Comb through the entries for "library" and pull out each line that holds it.

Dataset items
+-------+

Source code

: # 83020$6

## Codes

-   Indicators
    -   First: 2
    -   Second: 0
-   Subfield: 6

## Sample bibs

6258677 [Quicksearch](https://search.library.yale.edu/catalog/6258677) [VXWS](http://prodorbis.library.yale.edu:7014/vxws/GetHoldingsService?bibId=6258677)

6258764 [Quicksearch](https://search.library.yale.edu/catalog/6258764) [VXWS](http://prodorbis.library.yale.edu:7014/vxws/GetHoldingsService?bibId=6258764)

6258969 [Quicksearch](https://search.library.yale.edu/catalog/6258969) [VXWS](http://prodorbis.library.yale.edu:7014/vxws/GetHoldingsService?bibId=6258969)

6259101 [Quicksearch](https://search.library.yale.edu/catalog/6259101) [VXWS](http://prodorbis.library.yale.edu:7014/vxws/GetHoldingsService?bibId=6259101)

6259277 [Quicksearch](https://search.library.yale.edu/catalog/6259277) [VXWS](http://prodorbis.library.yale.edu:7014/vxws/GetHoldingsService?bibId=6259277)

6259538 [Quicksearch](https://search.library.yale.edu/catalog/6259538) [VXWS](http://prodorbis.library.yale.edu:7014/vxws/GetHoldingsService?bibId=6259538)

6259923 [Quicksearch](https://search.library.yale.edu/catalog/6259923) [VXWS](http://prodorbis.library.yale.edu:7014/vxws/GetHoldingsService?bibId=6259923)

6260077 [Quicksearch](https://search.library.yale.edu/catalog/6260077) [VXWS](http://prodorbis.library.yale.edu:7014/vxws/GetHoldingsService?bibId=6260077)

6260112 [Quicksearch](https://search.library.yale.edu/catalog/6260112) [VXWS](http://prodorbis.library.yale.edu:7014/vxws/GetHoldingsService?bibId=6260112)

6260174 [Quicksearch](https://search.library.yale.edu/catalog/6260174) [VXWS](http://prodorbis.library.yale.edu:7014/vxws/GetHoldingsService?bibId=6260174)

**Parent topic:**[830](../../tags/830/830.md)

+-------+

### REPLY TO THE TASK
6258677 [Quicksearch](https://search.library.yale.edu/catalog/6258677) [VXWS](http://prodorbis.library.yale.edu:7014/vxws/GetHoldingsService?bibId=6258677)
6258764 [Quicksearch](https://search.library.yale.edu/catalog/6258764) [VXWS](http://prodorbis.library.yale.edu:7014/vxws/GetHoldingsService?bibId=6258764)
6258969 [Quicksearch](https://search.library.yale.edu/catalog/6258969) [VXWS](http://prodorbis.library.yale.edu:7014/vxws/GetHoldingsService?bibId=6258969)
6259101 [Quicksearch](https://search.library.yale.edu/catalog/6259101) [VXWS](http://prodorbis.library.yale.edu:7014/vxws/GetHoldingsService?bibId=6259101)
6259277 [Quicksearch](https://search.library.yale.edu/catalog/6259277) [VXWS](http://prodorbis.library.yale.edu:7014/vxws/GetHoldingsService?bibId=6259277)
6259538 [Quicksearch](https://search.library.yale.edu/catalog/6259538) [VXWS](http://prodorbis.library.yale.edu:7014/vxws/GetHoldingsService?bibId=6259538)
6259923 [Quicksearch](https://search.library.yale.edu/catalog/6259923) [VXWS](http://prodorbis.library.yale.edu:7014/vxws/GetHoldingsService?bibId=6259923)
6260077 [Quicksearch](https://search.library.yale.edu/catalog/6260077) [VXWS](http://prodorbis.library.yale.edu:7014/vxws/GetHoldingsService?bibId=6260077)
6260112 [Quicksearch](https://search.library.yale.edu/catalog/6260112) [VXWS](http://prodorbis.library.yale.edu:7014/vxws/GetHoldingsService?bibId=6260112)
6260174 [Quicksearch](https://search.library.yale.edu/catalog/6260174) [VXWS](http://prodorbis.library.yale.edu:7014/vxws/GetHoldingsService?bibId=6260174)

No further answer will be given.